Catholics from across the city and the surrounding areas gathered Wednesday afternoon at St. Patrick's Cathedral for the official installation of their new leader, Archbishop Timothy Dolan.
Dolan, 59, was installed at the head of the nation's second-largest diocese just after 2:30 p.m. with the stamping of a letter written by Pope Benedict XVI.
The ceremony began around 1:30 p.m., as a procession of cardinals, bishops, and priests made its way through the main doors of St. Patrick's Cathedral.
During the cavalcade, Dolan stood outside the church on 51st Street, greeting both the religious officials and passersby.
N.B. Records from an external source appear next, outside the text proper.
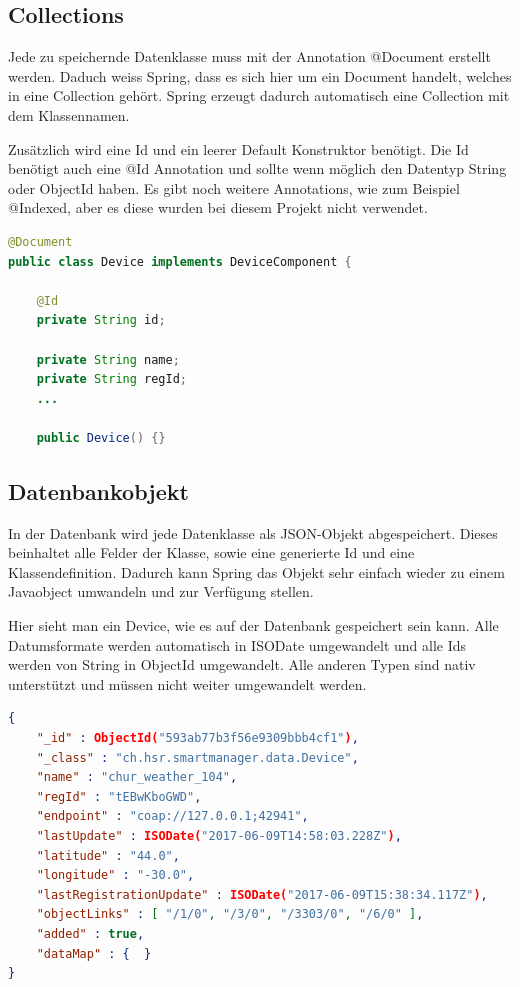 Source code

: \subsection{Collections}
Jede zu speichernde Datenklasse muss mit der Annotation @Document erstellt werden. Daduch weiss Spring, dass es sich hier um ein Document handelt, welches in eine Collection gehört. Spring erzeugt dadurch automatisch eine Collection mit dem Klassennamen.

Zusätzlich wird eine Id und ein leerer Default Konstruktor benötigt. Die Id benötigt auch eine @Id Annotation und sollte wenn möglich den Datentyp String oder ObjectId haben. Es gibt noch weitere Annotations, wie zum Beispiel @Indexed, aber es diese wurden bei diesem Projekt nicht verwendet. 
\begin{lstlisting}[language=java]
@Document
public class Device implements DeviceComponent {

	@Id
	private String id;

	private String name;
	private String regId;
	...
	
	public Device() {}
\end{lstlisting}

\subsection{Datenbankobjekt}
In der Datenbank wird jede Datenklasse als JSON-Objekt abgespeichert. Dieses beinhaltet alle Felder der Klasse, sowie eine generierte Id und eine Klassendefinition. Dadurch kann Spring das Objekt sehr einfach wieder zu einem Javaobject umwandeln und zur Verfügung stellen.

Hier sieht man ein Device, wie es auf der Datenbank gespeichert sein kann. Alle Datumsformate werden automatisch in ISODate umgewandelt und alle Ids werden von String in ObjectId umgewandelt. Alle anderen Typen sind nativ unterstützt und müssen nicht weiter umgewandelt werden.
\begin{lstlisting}[language=json]
{ 
	"_id" : ObjectId("593ab77b3f56e9309bbb4cf1"), 
	"_class" : "ch.hsr.smartmanager.data.Device", 
	"name" : "chur_weather_104", 
	"regId" : "tEBwKboGWD", 
	"endpoint" : "coap://127.0.0.1;42941", 
	"lastUpdate" : ISODate("2017-06-09T14:58:03.228Z"), 
	"latitude" : "44.0", 
	"longitude" : "-30.0", 
	"lastRegistrationUpdate" : ISODate("2017-06-09T15:38:34.117Z"),
	"objectLinks" : [ "/1/0", "/3/0", "/3303/0", "/6/0" ], 
	"added" : true, 
	"dataMap" : {  } 
}
\end{lstlisting}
A Mass immediately followed, which included a homily from Archbishop Dolan and prayers in nearly a dozen languages.
"Would you consider joining your new pastor on an adventure in fidelity as we turn the Staten Island Expressway, Fifth Avenue, Madison Avenue, Broadway, the FDR [Drive], the Major Deegan [Expressway], the New York State Thruway, into the 'Road to Emmaus,'" said the new archbishop. "And then we'll witness a real 'Miracle on 34th Street.'"
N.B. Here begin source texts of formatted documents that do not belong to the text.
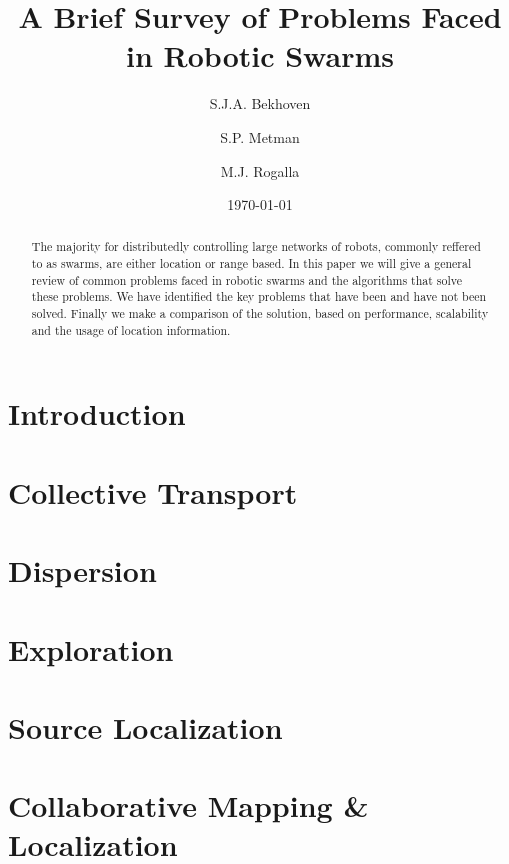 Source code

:\documentclass[a4paper]{article}
\title{A Brief Survey of Problems Faced \\ in Robotic Swarms}
\author{S.J.A. Bekhoven  \and
    S.P. Metman \and
    M.J. Rogalla}
\date{\today}
\begin{document}
\maketitle
\thispagestyle{empty}

\begin{abstract}
The majority for distributedly controlling large networks of robots, commonly reffered to as swarms, are either location or range based.
In this paper we will give a general review of common problems faced in robotic swarms and the algorithms that solve these problems.
We have identified the key problems that have been and have not been solved. Finally we make a comparison of the solution, based on performance, scalability and the usage of location information.
\end{abstract}


\section{Introduction}
  

\section{Collective Transport}
  
  
\section{Dispersion}
  
 
 \section{Exploration}
  
 
 \section{Source Localization}
  
 
 \section{Collaborative Mapping \& Localization}
  
 
\end{document}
His words supported the church's pro-life stance and what he called "the sanctity of human life from the tiny baby in the womb" garnered the loudest and longest reaction.
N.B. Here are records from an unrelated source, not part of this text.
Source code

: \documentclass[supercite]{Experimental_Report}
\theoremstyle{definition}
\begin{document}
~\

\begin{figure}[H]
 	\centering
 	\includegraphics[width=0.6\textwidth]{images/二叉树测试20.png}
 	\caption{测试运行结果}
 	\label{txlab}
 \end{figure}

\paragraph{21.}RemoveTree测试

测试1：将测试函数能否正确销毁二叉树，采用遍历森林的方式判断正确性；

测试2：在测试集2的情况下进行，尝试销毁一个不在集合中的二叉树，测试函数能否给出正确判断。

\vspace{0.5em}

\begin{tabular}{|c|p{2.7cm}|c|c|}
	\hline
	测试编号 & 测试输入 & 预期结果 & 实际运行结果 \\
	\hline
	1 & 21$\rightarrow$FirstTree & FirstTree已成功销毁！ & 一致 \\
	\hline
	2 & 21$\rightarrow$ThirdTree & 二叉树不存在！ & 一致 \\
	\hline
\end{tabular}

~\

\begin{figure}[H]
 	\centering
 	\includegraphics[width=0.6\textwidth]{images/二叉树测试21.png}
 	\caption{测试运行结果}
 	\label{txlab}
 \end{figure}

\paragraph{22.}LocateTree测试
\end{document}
But he wore a wide grin and strong sense of humor and told a joke at the expense of his attending mother.
"I am really relieved to see Mom. We were a little afraid she might not make it. She found out there was a sale on at Macy's," said Dolan.
Mayor Michael Bloomberg, Governor David Paterson, former Mayor Ed Koch, City Council Speaker Christine Quinn, District Attorney Richard Brown, Senator Kirsten Gillibrand and the city police and fire commissioners were among the officials attending the ticketed event.
People who attended the crowded event praised Dolan.
"This was one of the most exhilarating, uplifting liturgy events that I have been to," said an attendee.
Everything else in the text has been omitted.